An inside look at Rick Siskey and one of Charlotte’s biggest frauds
The trustee unraveling the Rick Siskey Ponzi scheme case has reached an agreement with Siskey’s widow to turn over $15 million in insurance money in order to make partial payments to victims.
In a court filing late Saturday, trustee Joe Grier asked the federal bankruptcy court to grant a motion allowing the agreement to be carried out.
Siskey, 58, took his own life in December 2016, days after court filings gave the first public indication that he was under investigation for fraud. An FBI affidavit unsealed weeks later alleged that Siskey – who long sold insurance and other financial products to Charlotte clients – was operating a Ponzi scheme for years.
Grier and his team are sorting through claims from investors and accumulating assets that can be distributed to them. So far, however, the victims – who put more than $50 million into the scheme – have yet to receive any money back in the bankruptcy court process.
Siskey’s widow, Diane, received $47 million in insurance money after her husband’s death and has pledged to provide $37.5 million to investors. But so far she has not reached an agreement to turn the money over more than a year after the bankruptcy case began. The new agreement would provide a boost to investors, especially those who lost retirement savings.

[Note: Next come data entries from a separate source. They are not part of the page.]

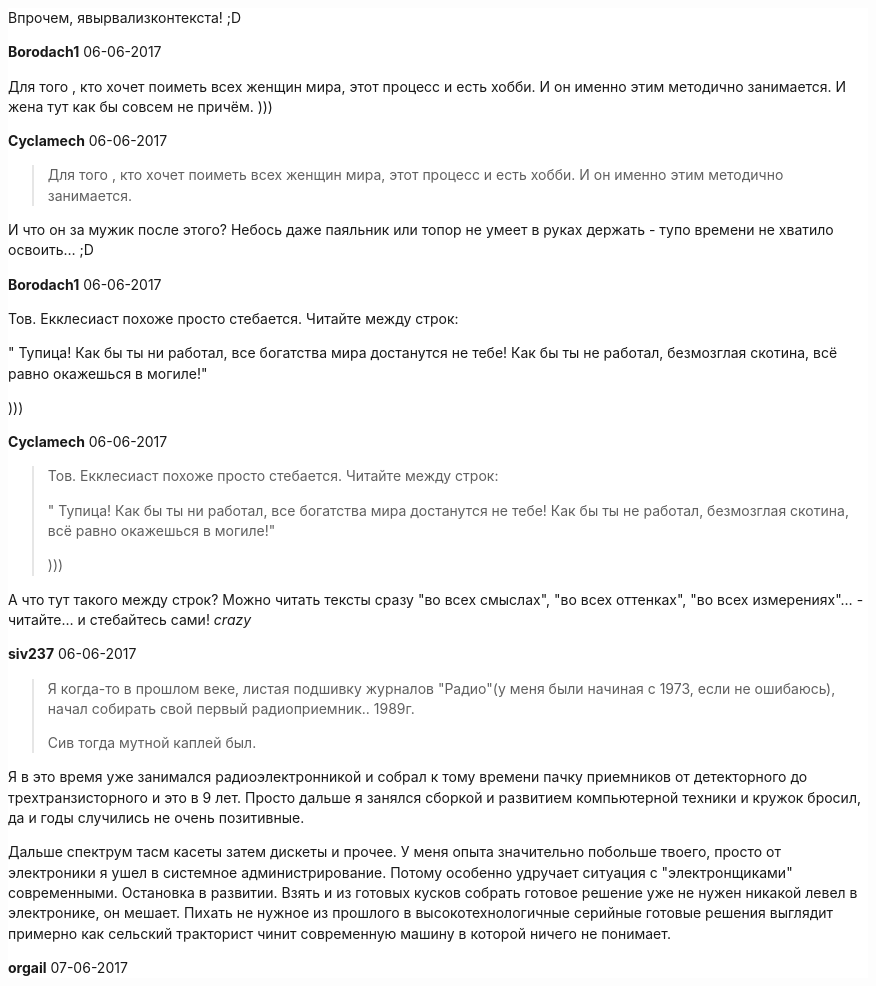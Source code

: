 Впрочем, явырвализконтекста! ;D


**Borodach1** 06-06-2017

Для того , кто хочет поиметь всех женщин мира, этот процесс и есть хобби. И он именно этим методично занимается. И жена тут как бы совсем не причём. ))) 


**Cyclamech** 06-06-2017

> Для того , кто хочет поиметь всех женщин мира, этот процесс и есть хобби. И он именно этим методично занимается.

И что он за мужик после этого? Небось даже паяльник или топор не умеет в руках держать - тупо времени не хватило освоить… ;D


**Borodach1** 06-06-2017

Тов. Екклесиаст похоже просто стебается. Читайте между строк:

" Тупица! Как бы ты ни работал, все богатства мира достанутся не тебе! Как бы ты не работал, безмозглая скотина, всё равно окажешься в могиле!"

)))


**Cyclamech** 06-06-2017

> Тов. Екклесиаст похоже просто стебается. Читайте между строк:
> 
> " Тупица! Как бы ты ни работал, все богатства мира достанутся не тебе! Как бы ты не работал, безмозглая скотина, всё равно окажешься в могиле!"
> 
> )))

А что тут такого между строк? Можно читать тексты сразу "во всех смыслах", "во всех оттенках", "во всех измерениях"… - читайте… и стебайтесь сами! *crazy*


**siv237** 06-06-2017

> Я когда-то в прошлом веке, листая подшивку журналов "Радио"(у меня были начиная с 1973, если не ошибаюсь), начал собирать свой первый радиоприемник.. 1989г.
> 
> Сив тогда мутной каплей был.

Я в это время уже занимался радиоэлектронникой и собрал к тому времени пачку приемников от детекторного до трехтранзисторного и это в 9 лет. Просто дальше я занялся сборкой и развитием компьютерной техники и кружок бросил, да и годы случились не очень позитивные.

Дальше спектрум тасм касеты затем дискеты и прочее. У меня опыта значительно побольше твоего, просто от электроники я ушел в системное администрирование. Потому особенно удручает ситуация с "электронщиками" современными. Остановка в развитии. Взять и из готовых кусков собрать готовое решение уже не нужен никакой левел в электронике, он мешает. Пихать не нужное из прошлого в высокотехнологичные серийные готовые решения выглядит примерно как сельский тракторист чинит современную машину в которой ничего не понимает. 


**orgail** 07-06-2017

Under the agreement filed Saturday evening, Diane Siskey proposes to pay $2.225 million of the money to home builder Michael Salamone to resolve payments owed under four promissory notes.
The remaining $12.75 million would be used to pay bankruptcy estate administrative expenses allowed by the court and to fund an interim payment to Ponzi scheme claimants. No distribution would be made, however, to a private equity firm called Stone Street Partners and two of its employees, who have filed a lawsuit against Diane Siskey and other parties.

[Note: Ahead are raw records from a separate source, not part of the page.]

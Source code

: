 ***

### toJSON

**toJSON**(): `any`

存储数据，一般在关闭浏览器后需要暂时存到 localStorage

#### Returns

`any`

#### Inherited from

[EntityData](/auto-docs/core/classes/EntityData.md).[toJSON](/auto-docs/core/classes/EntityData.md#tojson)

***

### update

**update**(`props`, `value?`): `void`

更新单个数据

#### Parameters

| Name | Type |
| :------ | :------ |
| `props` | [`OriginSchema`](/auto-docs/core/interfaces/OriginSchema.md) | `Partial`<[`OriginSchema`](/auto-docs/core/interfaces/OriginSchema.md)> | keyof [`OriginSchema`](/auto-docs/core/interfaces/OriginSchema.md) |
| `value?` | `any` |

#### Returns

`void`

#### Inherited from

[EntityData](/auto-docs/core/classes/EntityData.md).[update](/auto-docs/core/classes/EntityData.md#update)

Stone Street, formerly known as Siskey Capital, once counted Rick Siskey as one of its principals. The firm’s lawsuit has said others at Stone Street were unaware of Siskey’s illegal activities, and they are now seeking damages because of the harm to their reputations, careers and future income from being associated with Siskey.
Saturday’s filing does not provide specifics on what investors would receive but says if the agreement is approved the trustee “will be able, in short order, to propose an interim distribution to allowed claimants,” the filing says.

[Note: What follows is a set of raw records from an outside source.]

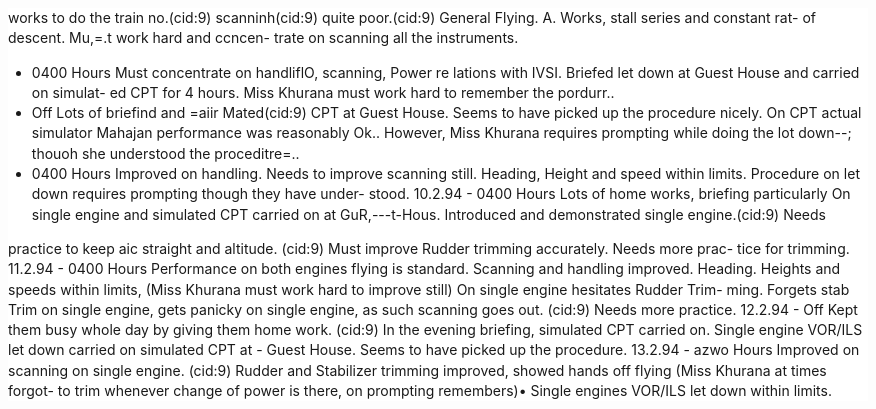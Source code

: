 works to do the train no.(cid:9) scanninh(cid:9) quite
poor.(cid:9) General Flying. A. Works, stall series and
constant rat- of descent. Mu,=.t work hard and ccncen-
trate on scanning all the instruments.
- 0400 Hours
Must concentrate on handliflO, scanning, Power re lations
with IVSI.
Briefed let down at Guest House and carried on simulat-
ed CPT for 4 hours.
Miss Khurana must work hard to remember the pordurr..
- Off
Lots of briefind and =aiir Mated(cid:9) CPT at Guest House.
Seems to have picked up the procedure nicely. On CPT
actual simulator Mahajan performance was reasonably Ok..
However, Miss Khurana requires prompting while doing
the lot down--; thouoh she understood the proceditre=..
- 0400 Hours
Improved on handling. Needs to improve scanning still.
Heading, Height and speed within limits. Procedure on
let down requires prompting though they have under-
stood.
10.2.94 - 0400 Hours
Lots of home works, briefing particularly On single
engine and simulated CPT carried on at GuR,---t-Hous.
Introduced and demonstrated single engine.(cid:9) Needs

practice to keep aic straight and altitude.
(cid:9) Must
improve Rudder trimming accurately. Needs more prac-
tice for trimming.
11.2.94 - 0400 Hours
Performance on both engines flying is standard.
Scanning and handling improved. Heading. Heights and
speeds within limits, (Miss Khurana must work hard to
improve still) On single engine hesitates Rudder Trim-
ming. Forgets stab Trim on single engine, gets panicky
on single engine, as such scanning goes out.
(cid:9) Needs
more practice.
12.2.94 - Off
Kept them busy whole day by giving them home work.
(cid:9) In
the evening briefing, simulated CPT carried on. Single
engine VOR/ILS let down carried on simulated CPT at -
Guest House. Seems to have picked up the procedure.
13.2.94 - azwo
Hours
Improved on scanning on single engine.
(cid:9) Rudder and
Stabilizer trimming improved, showed hands off flying
(Miss Khurana at times forgot- to trim whenever change
of power is there, on prompting remembers)•
Single
engines VOR/ILS let down within limits.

The agreement, the filing adds, “represents only a partial resolution of the disputes” between the trustee and Diane Siskey and “facilitates an interim, not final, distribution of the proceeds.” The trustee and Diane Siskey “are actively engaged in negotiations to reach a more comprehensive settlement that would bring this case closer to a full and final resolution,” the filing states.
Grier told the Observer that he hopes to make a distribution to victims equal to at least 30 percent of the “base claims” that he has previously determined for each creditor. These amounts are based on how much money investors put in and how much they received back from Siskey, excluding any promised returns. The trustee has said he hopes to return more than the base claims if assets are available.
Jim Smith, an attorney for Stone Street Partners, said he and his clients had not yet seen the motion, adding: “My clients’ greatest concern has always been and continues to be the repayment of the monies to the Siskey victims.”
An exhibit with Saturday’s filing says the agreement came at Diane Siskey’s request and is not an acknowledgment of culpability or liability. Thomas Walker, an attorney for Diane Siskey, said his client is “hopeful this interim distribution can be accomplished and will continue to cooperate with the trustee toward a resolution of this matter.”
The agreement comes days after Charlotte attorney Charles Monnett III, who represents victims, filed a request to interview Diane Siskey to “fully determine the extent of (her) knowledge of or participation in the Ponzi scheme, the source of any funds used to pay life insurance policy premiums from the time each policy was issued, as well as the existence of any other assets available for payment of claims of the estate.”
Monnett’s 13-page filing said that from 2001 until late 2016 Diane Siskey was employed by Wall Street Capitol, the financial services business started by her husband and affiliated with the MetLife insurance company. At one point, she was MetLife’s managing director for the Carolinas and was responsible for compliance functions in the two states, according to the filing.